Caging a bird may be one of the cruelest byproducts of man’s natural curiosity. It’s wings, a gift most humans have spent nightly hours fantasizing about, are clipped and put to rest. Their flightless bodies are left numbed by the closeness of captivity and dazed by unpardonable punishment. Their cries sound pretty, their movements cute.
If humans had wings would we erect nets around country borders? Would we have “no fly” zones for illegal aliens? Or would we all be able to glide freely over the globe in order to see it in all its glory?
We have no wings. Our feet tread on the soil birds look gracefully down on. This soil hides borders. These borders are the invisible, or omnipresent, truths that keep our worldly oppressors sweating every night at the drawing boards of the global map.
This photograph was taken at a section of the Wall surrounding parts of the West Bank.
The Wall has made me think a lot about the idea of borders, boundaries and who owns land. The idea of personal ownership of property seems imbedded in the “democratic” rights, which seem to define the US and the West. But who in the end has the rights to the land?

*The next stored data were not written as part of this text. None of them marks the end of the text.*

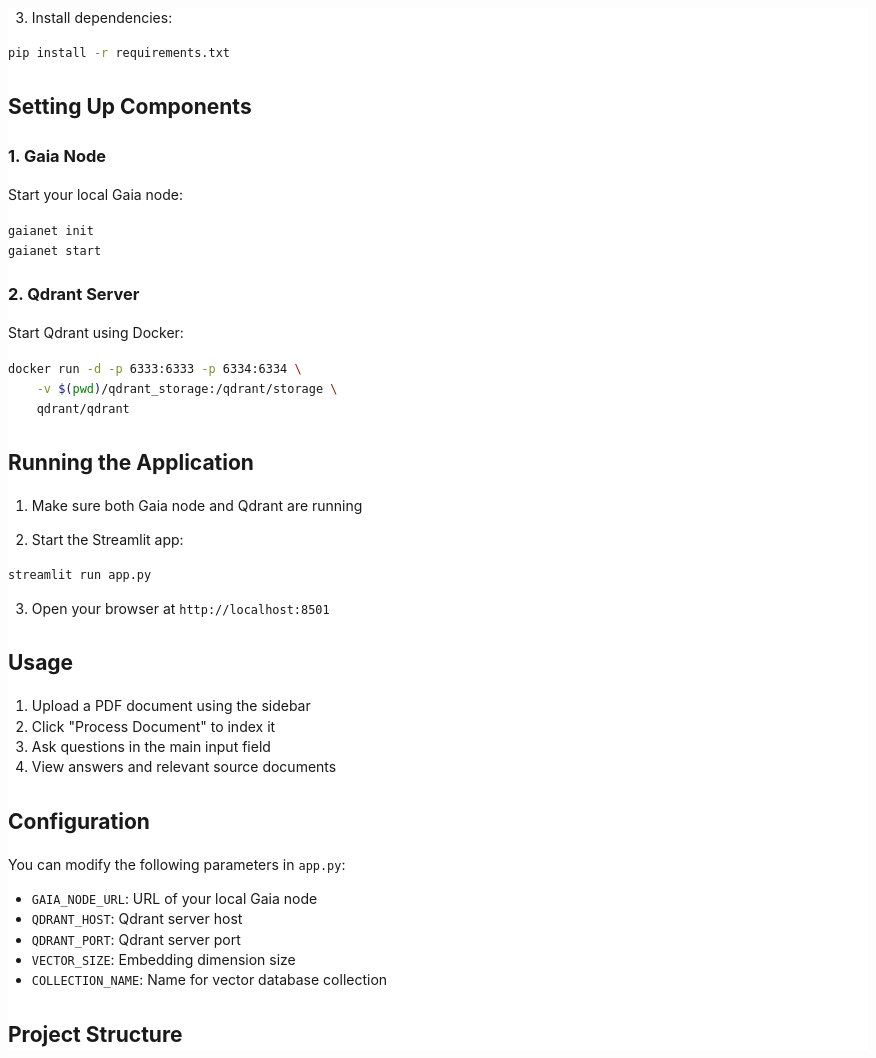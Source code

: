 3. Install dependencies:
```bash
pip install -r requirements.txt
```

## Setting Up Components

### 1. Gaia Node

Start your local Gaia node:
```bash
gaianet init
gaianet start
```

### 2. Qdrant Server

Start Qdrant using Docker:
```bash
docker run -d -p 6333:6333 -p 6334:6334 \
    -v $(pwd)/qdrant_storage:/qdrant/storage \
    qdrant/qdrant
```

## Running the Application

1. Make sure both Gaia node and Qdrant are running

2. Start the Streamlit app:
```bash
streamlit run app.py
```

3. Open your browser at `http://localhost:8501`

## Usage

1. Upload a PDF document using the sidebar
2. Click "Process Document" to index it
3. Ask questions in the main input field
4. View answers and relevant source documents

## Configuration

You can modify the following parameters in `app.py`:

- `GAIA_NODE_URL`: URL of your local Gaia node
- `QDRANT_HOST`: Qdrant server host
- `QDRANT_PORT`: Qdrant server port
- `VECTOR_SIZE`: Embedding dimension size
- `COLLECTION_NAME`: Name for vector database collection

## Project Structure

Posted April 13th, 2006 in Uncategorized.

2 comments:

  1. garyoke_in_nh:

    “”In Scripture, there is no purely spiritual answer to slavery; no purely spiritual answer to the pain of the poor. . . . In times of oppression, if you don’t translate choices of faith into political choices, you run the danger of washing your hands, like Pilate.” Rev. William Sloane Coffin 1924-2006

  2. Jim Korpi:

    “Pontius Pilate (Latin Pontius Pilatus) was the governor of the Roman province of Judea from AD 26 until around AD 36, who is best known in modern times for being claimed by Christians, and their literature, to have ordered the crucifixion of Jesus, instigating the Passion.” thanks Gary and Wikipedia. Well quoted.